F i c t i o n
The last time I saw you, your hair was longer than mine. Salt and pepper and pulled back with a twist-tie. Like a garbage bag. Your t-shirt was too small. Where it used to cling to your broad shoulders and hang loosely over your flat stomach, that last time it bunched in your armpits and left a strip of bare, white skin along the waistband of your dirty jeans.
Your breath smelled oddly herbal. Tea? I hoped. Clove cigarettes, you said. Kreteks from Indonesia. They're good for you. The guy at the health food store recommended them. Bullshit, I said. No really, you insisted.
We weren't getting along very well anyway. You were supposed to have come two days before. But left me sitting on the flaking wooden stairs, suitcase at my feet, until I finally decided to go back inside and wash the curtains, scrub the pots. I knew doing those things would make mom happy.
When you finally showed up reeking of stale pumpkin pie, I was furious.

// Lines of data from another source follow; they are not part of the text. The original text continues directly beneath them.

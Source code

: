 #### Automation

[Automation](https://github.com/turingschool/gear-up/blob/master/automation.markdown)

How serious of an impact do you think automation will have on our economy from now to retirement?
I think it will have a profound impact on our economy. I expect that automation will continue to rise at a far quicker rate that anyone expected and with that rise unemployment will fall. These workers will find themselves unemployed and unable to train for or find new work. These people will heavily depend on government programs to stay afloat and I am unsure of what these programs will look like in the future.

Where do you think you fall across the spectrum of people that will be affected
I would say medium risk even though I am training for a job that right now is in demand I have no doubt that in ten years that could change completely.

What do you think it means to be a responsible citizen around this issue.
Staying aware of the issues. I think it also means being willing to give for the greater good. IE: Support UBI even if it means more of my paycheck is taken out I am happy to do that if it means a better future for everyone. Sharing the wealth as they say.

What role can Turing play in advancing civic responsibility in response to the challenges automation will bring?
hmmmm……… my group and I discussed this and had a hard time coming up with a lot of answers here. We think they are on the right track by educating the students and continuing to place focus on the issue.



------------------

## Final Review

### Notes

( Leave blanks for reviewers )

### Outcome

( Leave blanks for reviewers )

At your memorial service a few months later, I stood up and said you'd tried your best with me. I talked about the time you drove me to Reno in your pickup and we subsisted only on Hostess cupcakes and Fritos. I remember that trip fondly.
One-eyebrow Johnny was there, at the service. He wore his cap low and watched us all without uttering a word. Mom used to say you never would've ended up high off your ass in the skunk weed everyday if it hadn't been for Johnny. She wanted to kill him. And you, too. But then, you already knew that.
It's hard to believe you're gone. Easier this way, though. For both of us.
Once in a while, I find myself sitting in the white, flaky stairwell, an empty suitcase at my feet, and imagine you're going to come pick me up in a decent sedan. Your hair cut short and wearing a good shirt.
Sometimes it's nice to forget what it was really like and pretend it was another thing altogether.